Your instructions → Return all the entries. Match them word for word.

Saved data entries
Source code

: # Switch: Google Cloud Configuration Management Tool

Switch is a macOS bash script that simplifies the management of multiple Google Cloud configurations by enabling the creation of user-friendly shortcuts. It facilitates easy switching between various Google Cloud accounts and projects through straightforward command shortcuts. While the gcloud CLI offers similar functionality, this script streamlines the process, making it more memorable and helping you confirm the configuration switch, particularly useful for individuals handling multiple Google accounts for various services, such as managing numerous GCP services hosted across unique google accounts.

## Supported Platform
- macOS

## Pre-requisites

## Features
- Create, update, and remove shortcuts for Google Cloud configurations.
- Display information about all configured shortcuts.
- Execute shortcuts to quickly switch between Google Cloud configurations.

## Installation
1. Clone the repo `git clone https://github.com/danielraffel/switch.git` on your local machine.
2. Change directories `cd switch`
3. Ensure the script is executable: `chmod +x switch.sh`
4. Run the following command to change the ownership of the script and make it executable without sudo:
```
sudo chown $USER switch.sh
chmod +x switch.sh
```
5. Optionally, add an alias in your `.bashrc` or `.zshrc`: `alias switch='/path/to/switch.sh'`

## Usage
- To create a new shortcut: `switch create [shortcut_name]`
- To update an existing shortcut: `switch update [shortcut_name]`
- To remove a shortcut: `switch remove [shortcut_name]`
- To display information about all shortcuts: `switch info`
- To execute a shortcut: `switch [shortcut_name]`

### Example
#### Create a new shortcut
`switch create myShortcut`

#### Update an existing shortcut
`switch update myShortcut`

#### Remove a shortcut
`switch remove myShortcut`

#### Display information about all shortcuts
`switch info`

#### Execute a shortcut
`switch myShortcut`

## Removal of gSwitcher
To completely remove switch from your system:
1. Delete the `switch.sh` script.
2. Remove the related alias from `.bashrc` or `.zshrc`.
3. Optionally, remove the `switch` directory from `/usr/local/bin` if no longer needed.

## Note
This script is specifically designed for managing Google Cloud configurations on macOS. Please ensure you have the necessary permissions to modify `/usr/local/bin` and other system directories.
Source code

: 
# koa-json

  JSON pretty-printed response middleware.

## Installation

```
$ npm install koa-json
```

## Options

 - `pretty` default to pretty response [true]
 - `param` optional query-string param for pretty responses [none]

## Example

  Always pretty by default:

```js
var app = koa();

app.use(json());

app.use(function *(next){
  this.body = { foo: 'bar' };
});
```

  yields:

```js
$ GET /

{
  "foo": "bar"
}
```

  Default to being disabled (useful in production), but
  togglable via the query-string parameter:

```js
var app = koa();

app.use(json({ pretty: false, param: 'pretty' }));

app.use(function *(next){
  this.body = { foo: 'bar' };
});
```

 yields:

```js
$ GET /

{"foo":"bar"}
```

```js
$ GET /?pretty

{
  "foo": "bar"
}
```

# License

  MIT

Result of this task →
Source code

: # Switch: Google Cloud Configuration Management Tool

Switch is a macOS bash script that simplifies the management of multiple Google Cloud configurations by enabling the creation of user-friendly shortcuts. It facilitates easy switching between various Google Cloud accounts and projects through straightforward command shortcuts. While the gcloud CLI offers similar functionality, this script streamlines the process, making it more memorable and helping you confirm the configuration switch, particularly useful for individuals handling multiple Google accounts for various services, such as managing numerous GCP services hosted across unique google accounts.

## Supported Platform
- macOS

## Pre-requisites

## Features
- Create, update, and remove shortcuts for Google Cloud configurations.
- Display information about all configured shortcuts.
- Execute shortcuts to quickly switch between Google Cloud configurations.

## Installation
1. Clone the repo `git clone https://github.com/danielraffel/switch.git` on your local machine.
2. Change directories `cd switch`
3. Ensure the script is executable: `chmod +x switch.sh`
4. Run the following command to change the ownership of the script and make it executable without sudo:
```
sudo chown $USER switch.sh
chmod +x switch.sh
```
5. Optionally, add an alias in your `.bashrc` or `.zshrc`: `alias switch='/path/to/switch.sh'`

## Usage
- To create a new shortcut: `switch create [shortcut_name]`
- To update an existing shortcut: `switch update [shortcut_name]`
- To remove a shortcut: `switch remove [shortcut_name]`
- To display information about all shortcuts: `switch info`
- To execute a shortcut: `switch [shortcut_name]`

### Example
#### Create a new shortcut
`switch create myShortcut`

#### Update an existing shortcut
`switch update myShortcut`

#### Remove a shortcut
`switch remove myShortcut`

#### Display information about all shortcuts
`switch info`

#### Execute a shortcut
`switch myShortcut`

## Removal of gSwitcher
To completely remove switch from your system:
1. Delete the `switch.sh` script.
2. Remove the related alias from `.bashrc` or `.zshrc`.
3. Optionally, remove the `switch` directory from `/usr/local/bin` if no longer needed.

## Note
This script is specifically designed for managing Google Cloud configurations on macOS. Please ensure you have the necessary permissions to modify `/usr/local/bin` and other system directories.
Source code

: 
# koa-json

  JSON pretty-printed response middleware.

## Installation

```
$ npm install koa-json
```

## Options

 - `pretty` default to pretty response [true]
 - `param` optional query-string param for pretty responses [none]

## Example

  Always pretty by default:

```js
var app = koa();

app.use(json());

app.use(function *(next){
  this.body = { foo: 'bar' };
});
```

  yields:

```js
$ GET /

{
  "foo": "bar"
}
```

  Default to being disabled (useful in production), but
  togglable via the query-string parameter:

```js
var app = koa();

app.use(json({ pretty: false, param: 'pretty' }));

app.use(function *(next){
  this.body = { foo: 'bar' };
});
```

 yields:

```js
$ GET /

{"foo":"bar"}
```

```js
$ GET /?pretty

{
  "foo": "bar"
}
```

# License

  MIT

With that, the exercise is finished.